[Saved data entries]
------------------------------------------------

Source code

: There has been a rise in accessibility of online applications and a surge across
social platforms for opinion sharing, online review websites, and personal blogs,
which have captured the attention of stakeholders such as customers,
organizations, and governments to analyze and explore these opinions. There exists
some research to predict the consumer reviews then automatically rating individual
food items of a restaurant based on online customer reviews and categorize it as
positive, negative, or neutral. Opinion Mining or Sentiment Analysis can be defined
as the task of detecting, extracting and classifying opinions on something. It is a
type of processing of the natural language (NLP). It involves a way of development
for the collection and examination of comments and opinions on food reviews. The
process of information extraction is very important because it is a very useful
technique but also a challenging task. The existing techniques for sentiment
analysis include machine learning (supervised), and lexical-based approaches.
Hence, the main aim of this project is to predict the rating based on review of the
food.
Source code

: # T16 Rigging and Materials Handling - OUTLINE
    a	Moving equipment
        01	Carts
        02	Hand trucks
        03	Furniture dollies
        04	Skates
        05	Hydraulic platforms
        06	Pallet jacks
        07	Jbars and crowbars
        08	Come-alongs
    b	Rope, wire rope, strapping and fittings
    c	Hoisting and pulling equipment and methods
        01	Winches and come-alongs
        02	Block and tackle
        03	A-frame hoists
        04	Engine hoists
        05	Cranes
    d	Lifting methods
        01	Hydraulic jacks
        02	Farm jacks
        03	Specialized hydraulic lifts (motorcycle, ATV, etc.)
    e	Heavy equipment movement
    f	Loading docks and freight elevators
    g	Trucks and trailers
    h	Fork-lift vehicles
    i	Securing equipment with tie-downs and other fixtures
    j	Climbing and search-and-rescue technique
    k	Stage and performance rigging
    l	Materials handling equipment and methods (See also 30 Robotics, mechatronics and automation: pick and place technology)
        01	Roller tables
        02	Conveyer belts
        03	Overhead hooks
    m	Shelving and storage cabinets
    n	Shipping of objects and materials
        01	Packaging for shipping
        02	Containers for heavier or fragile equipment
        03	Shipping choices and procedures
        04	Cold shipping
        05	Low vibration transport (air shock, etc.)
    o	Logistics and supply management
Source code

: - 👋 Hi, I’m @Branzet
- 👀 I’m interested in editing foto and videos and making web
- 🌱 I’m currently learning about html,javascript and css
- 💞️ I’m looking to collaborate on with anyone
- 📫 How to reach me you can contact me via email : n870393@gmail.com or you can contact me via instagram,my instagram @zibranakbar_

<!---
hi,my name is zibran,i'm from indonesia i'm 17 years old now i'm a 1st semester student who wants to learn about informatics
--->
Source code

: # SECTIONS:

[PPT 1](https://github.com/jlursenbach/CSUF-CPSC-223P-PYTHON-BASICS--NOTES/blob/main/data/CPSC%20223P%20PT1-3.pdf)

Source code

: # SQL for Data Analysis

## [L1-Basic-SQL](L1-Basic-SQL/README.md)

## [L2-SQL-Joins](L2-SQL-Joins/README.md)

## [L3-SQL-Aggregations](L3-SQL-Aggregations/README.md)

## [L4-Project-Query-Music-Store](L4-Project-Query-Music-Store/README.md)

------------------------------------------------

EXERCISE GOAL => The whole set of records needs to be written out exactly.

EXERCISE SOLUTION =>
Source code

: There has been a rise in accessibility of online applications and a surge across
social platforms for opinion sharing, online review websites, and personal blogs,
which have captured the attention of stakeholders such as customers,
organizations, and governments to analyze and explore these opinions. There exists
some research to predict the consumer reviews then automatically rating individual
food items of a restaurant based on online customer reviews and categorize it as
positive, negative, or neutral. Opinion Mining or Sentiment Analysis can be defined
as the task of detecting, extracting and classifying opinions on something. It is a
type of processing of the natural language (NLP). It involves a way of development
for the collection and examination of comments and opinions on food reviews. The
process of information extraction is very important because it is a very useful
technique but also a challenging task. The existing techniques for sentiment
analysis include machine learning (supervised), and lexical-based approaches.
Hence, the main aim of this project is to predict the rating based on review of the
food.
Source code

: # T16 Rigging and Materials Handling - OUTLINE
    a	Moving equipment
        01	Carts
        02	Hand trucks
        03	Furniture dollies
        04	Skates
        05	Hydraulic platforms
        06	Pallet jacks
        07	Jbars and crowbars
        08	Come-alongs
    b	Rope, wire rope, strapping and fittings
    c	Hoisting and pulling equipment and methods
        01	Winches and come-alongs
        02	Block and tackle
        03	A-frame hoists
        04	Engine hoists
        05	Cranes
    d	Lifting methods
        01	Hydraulic jacks
        02	Farm jacks
        03	Specialized hydraulic lifts (motorcycle, ATV, etc.)
    e	Heavy equipment movement
    f	Loading docks and freight elevators
    g	Trucks and trailers
    h	Fork-lift vehicles
    i	Securing equipment with tie-downs and other fixtures
    j	Climbing and search-and-rescue technique
    k	Stage and performance rigging
    l	Materials handling equipment and methods (See also 30 Robotics, mechatronics and automation: pick and place technology)
        01	Roller tables
        02	Conveyer belts
        03	Overhead hooks
    m	Shelving and storage cabinets
    n	Shipping of objects and materials
        01	Packaging for shipping
        02	Containers for heavier or fragile equipment
        03	Shipping choices and procedures
        04	Cold shipping
        05	Low vibration transport (air shock, etc.)
    o	Logistics and supply management
Source code

: - 👋 Hi, I’m @Branzet
- 👀 I’m interested in editing foto and videos and making web
- 🌱 I’m currently learning about html,javascript and css
- 💞️ I’m looking to collaborate on with anyone
- 📫 How to reach me you can contact me via email : n870393@gmail.com or you can contact me via instagram,my instagram @zibranakbar_

<!---
hi,my name is zibran,i'm from indonesia i'm 17 years old now i'm a 1st semester student who wants to learn about informatics
--->
Source code

: # SECTIONS:

[PPT 1](https://github.com/jlursenbach/CSUF-CPSC-223P-PYTHON-BASICS--NOTES/blob/main/data/CPSC%20223P%20PT1-3.pdf)

Source code

: # SQL for Data Analysis

## [L1-Basic-SQL](L1-Basic-SQL/README.md)

## [L2-SQL-Joins](L2-SQL-Joins/README.md)

## [L3-SQL-Aggregations](L3-SQL-Aggregations/README.md)

## [L4-Project-Query-Music-Store](L4-Project-Query-Music-Store/README.md)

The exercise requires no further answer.